The recorded message starts off with the words: “Welcome to the Dove Valley practice...” What it really means is, “Welcome to the NHS in 2015, a place where you will be waiting two weeks to see your family doctor”.

When dad did finally manage to make contact – he actually went into the surgery to speak to the receptionist in person – he was given a date of September 29, almost a fortnight away. And what if his eye problem does not improve in this time? Is he to suffer and worry that he is going blind while he waits? Imagine what this is doing to a medical condition already made worse by stress and anxiety.

There is no point going to A&E, because the first thing the triage nurse will ask him is if he has seen his GP. How can he see his GP though, when he can’t get an appointment until the end of the month? The surgery have advised him to keep trying and ringing. But imagine for a moment how many other people with emergencies or sick children or an urgent need for a prescription are trying and ringing. And then you might be able to imagine just what a desperate state our doctors’ surgeries are in.

Put simply, there are not enough GPs to meet our needs, and the ones we do have are over-worked and over-stretched. Add to this an ageing and growing population and you have a toxic situation which is putting lives at risk.

We hear mostly about those who have problems securing an appointment with their doctor. What though of those who are suffering but can see no point in even making contact because they would have to wait so long?

How many serious illnesses are going undiagnosed because individuals just can’t face the task of attempting to book an appointment?

It’s a year since Dr Maureen Baker, the chair of the Royal College of GPs, called the waiting times for appointments a “national disgrace”. At this stage, NHS figures suggested that one in six patients had to wait at least a week before they saw a doctor or a practice nurse.

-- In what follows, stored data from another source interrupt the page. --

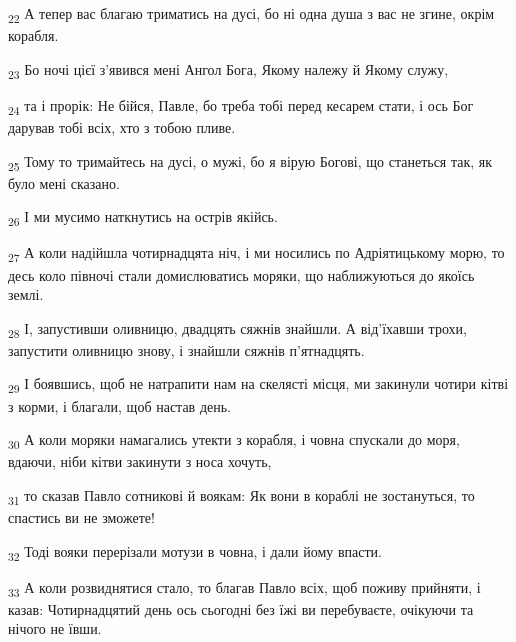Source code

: \begin{tcolorbox}
\textsubscript{22} А тепер вас благаю триматись на дусі, бо ні одна душа з вас не згине, окрім корабля.
\end{tcolorbox}
\begin{tcolorbox}
\textsubscript{23} Бо ночі цієї з'явився мені Ангол Бога, Якому належу й Якому служу,
\end{tcolorbox}
\begin{tcolorbox}
\textsubscript{24} та і прорік: Не бійся, Павле, бо треба тобі перед кесарем стати, і ось Бог дарував тобі всіх, хто з тобою пливе.
\end{tcolorbox}
\begin{tcolorbox}
\textsubscript{25} Тому то тримайтесь на дусі, о мужі, бо я вірую Богові, що станеться так, як було мені сказано.
\end{tcolorbox}
\begin{tcolorbox}
\textsubscript{26} І ми мусимо наткнутись на острів якійсь.
\end{tcolorbox}
\begin{tcolorbox}
\textsubscript{27} А коли надійшла чотирнадцята ніч, і ми носились по Адріятицькому морю, то десь коло півночі стали домислюватись моряки, що наближуються до якоїсь землі.
\end{tcolorbox}
\begin{tcolorbox}
\textsubscript{28} І, запустивши оливницю, двадцять сяжнів знайшли. А від'їхавши трохи, запустити оливницю знову, і знайшли сяжнів п'ятнадцять.
\end{tcolorbox}
\begin{tcolorbox}
\textsubscript{29} І боявшись, щоб не натрапити нам на скелясті місця, ми закинули чотири кітві з корми, і благали, щоб настав день.
\end{tcolorbox}
\begin{tcolorbox}
\textsubscript{30} А коли моряки намагались утекти з корабля, і човна спускали до моря, вдаючи, ніби кітви закинути з носа хочуть,
\end{tcolorbox}
\begin{tcolorbox}
\textsubscript{31} то сказав Павло сотникові й воякам: Як вони в кораблі не зостануться, то спастись ви не зможете!
\end{tcolorbox}
\begin{tcolorbox}
\textsubscript{32} Тоді вояки перерізали мотузи в човна, і дали йому впасти.
\end{tcolorbox}
\begin{tcolorbox}
\textsubscript{33} А коли розвиднятися стало, то благав Павло всіх, щоб поживу прийняти, і казав: Чотирнадцятий день ось сьогодні без їжі ви перебуваєте, очікуючи та нічого не ївши.
\end{tcolorbox}
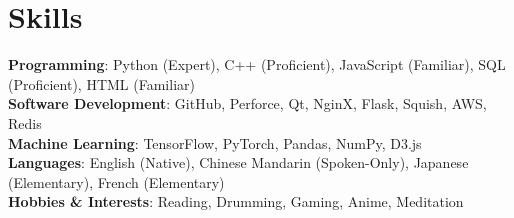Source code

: \section{Skills}
 \begin{itemize}[leftmargin=0.5cm, label={}]
    \small{\item{
     \textbf{Programming}{: Python (Expert), C++ (Proficient), JavaScript (Familiar), SQL (Proficient), HTML (Familiar)} \\
     \textbf{Software Development}{: GitHub, Perforce, Qt, NginX, Flask, Squish, AWS, Redis} \\
     \textbf{Machine Learning}{: TensorFlow, PyTorch, Pandas, NumPy, D3.js} \\
     \textbf{Languages}{: English (Native), Chinese Mandarin (Spoken-Only), Japanese (Elementary), French (Elementary)} \\
     \textbf{Hobbies \& Interests}{: Reading, Drumming, Gaming, Anime, Meditation} \\
    }}
 \end{itemize}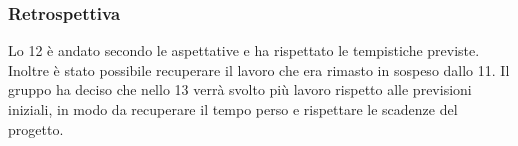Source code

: \subsubsection{Retrospettiva}
\label{sec:retrospettiva_sprint12}

Lo  12 è andato secondo le aspettative e ha rispettato le tempistiche previste. 
Inoltre è stato possibile recuperare il lavoro che era rimasto in sospeso dallo  11.
Il gruppo ha deciso che nello  13 verrà svolto più lavoro rispetto alle previsioni iniziali, in modo da recuperare il tempo perso e rispettare le scadenze del progetto.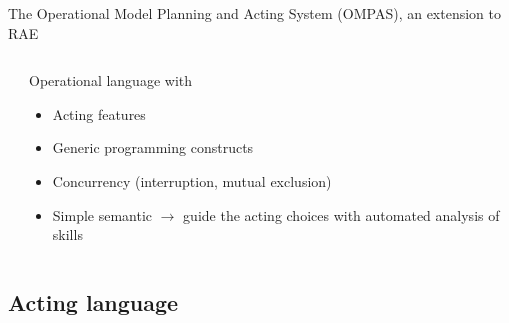 \begin{frame}{The Operational Model Planning and Acting System (OMPAS), an extension to RAE}
\begin{columns}[t]
\begin{column}{0.5\textwidth}
        \end{column}
        \pause
        \begin{column}{0.5\textwidth}
        Operational language with
        \begin{itemize}
            \item Acting features
            \item Generic programming constructs
            \item Concurrency (interruption, mutual exclusion)
            \item Simple semantic $\rightarrow$ guide the acting choices with automated analysis of skills
        \end{itemize}
        \end{column}
    \end{columns}
\end{frame}

\subsection{Acting language}

    

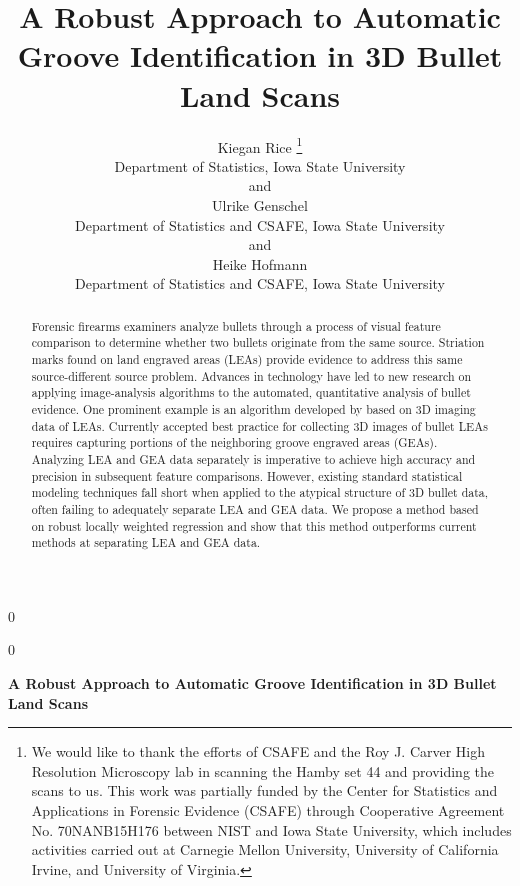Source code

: \documentclass[12pt]{article}
\newcommand{\blind}{0}
\begin{document}
\def\spacingset#1{\renewcommand{\baselinestretch}%
{#1}\small\normalsize} \spacingset{1}




\blind
{
  \title{\bf A Robust Approach to Automatic Groove Identification in 3D Bullet Land
Scans}

  \author{
        Kiegan Rice \thanks{We would like to thank the efforts of CSAFE and the Roy J. Carver High
Resolution Microscopy lab in scanning the Hamby set 44 and providing the
scans to us. This work was partially funded by the Center for Statistics
and Applications in Forensic Evidence (CSAFE) through Cooperative
Agreement No. 70NANB15H176 between NIST and Iowa State University, which
includes activities carried out at Carnegie Mellon University,
University of California Irvine, and University of Virginia.} \\
    Department of Statistics, Iowa State University\\
     and \\     Ulrike Genschel \\
    Department of Statistics and CSAFE, Iowa State University\\
     and \\     Heike Hofmann \\
    Department of Statistics and CSAFE, Iowa State University\\
      }
  \maketitle
} \fi

\blind
{
  \bigskip
  \bigskip
  \bigskip
  \begin{center}
    {\LARGE\bf A Robust Approach to Automatic Groove Identification in 3D Bullet Land
Scans}
  \end{center}
  \medskip
} \fi

\bigskip
\begin{abstract}
Forensic firearms examiners analyze bullets through a process of visual
feature comparison to determine whether two bullets originate from the
same source. Striation marks found on land engraved areas (LEAs) provide
evidence to address this same source-different source problem. Advances
in technology have led to new research on applying image-analysis
algorithms to the automated, quantitative analysis of bullet evidence.
One prominent example is an algorithm developed by \citep{Hare1} based
on 3D imaging data of LEAs. Currently accepted best practice for
collecting 3D images of bullet LEAs requires capturing portions of the
neighboring groove engraved areas (GEAs). Analyzing LEA and GEA data
separately is imperative to achieve high accuracy and precision in
subsequent feature comparisons. However, existing standard statistical
modeling techniques fall short when applied to the atypical structure of
3D bullet data, often failing to adequately separate LEA and GEA data.
We propose a method based on robust locally weighted regression and show
that this method outperforms current methods at separating LEA and GEA
data.
\end{abstract}
\end{document}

Nothing I have heard or witnessed in the past 12 months suggests that the situation has improved. Indeed all the anecdotal evidence suggests that it has got even worse.

Only the other day I read a story which told of how a family with a baby rang their surgery 300 times in an attempt to secure a prescription for the special food she needs for a serious intolerance condition. In the end the father had to take a taxi to the hospital to fetch it.

I’d like the Health Secretary, Jeremy Hunt, to know that this is what is happening to ordinary people, every day. The Government has committed to increasing the number of medical graduates who go into general practice from 40 per cent to 50 per cent, but no way will this meet the needs of the public, especially when it comes to attracting recruits to deprived or remote rural areas.

The “improvements” to the way surgeries are run, which include that computerised appointments system causing so many problems for my dad, may eventually help to some extent. No measure though can beat more investment in more doctors.

Really, there is nothing else for it. The Government has got to treat GP surgeries as an emergency case.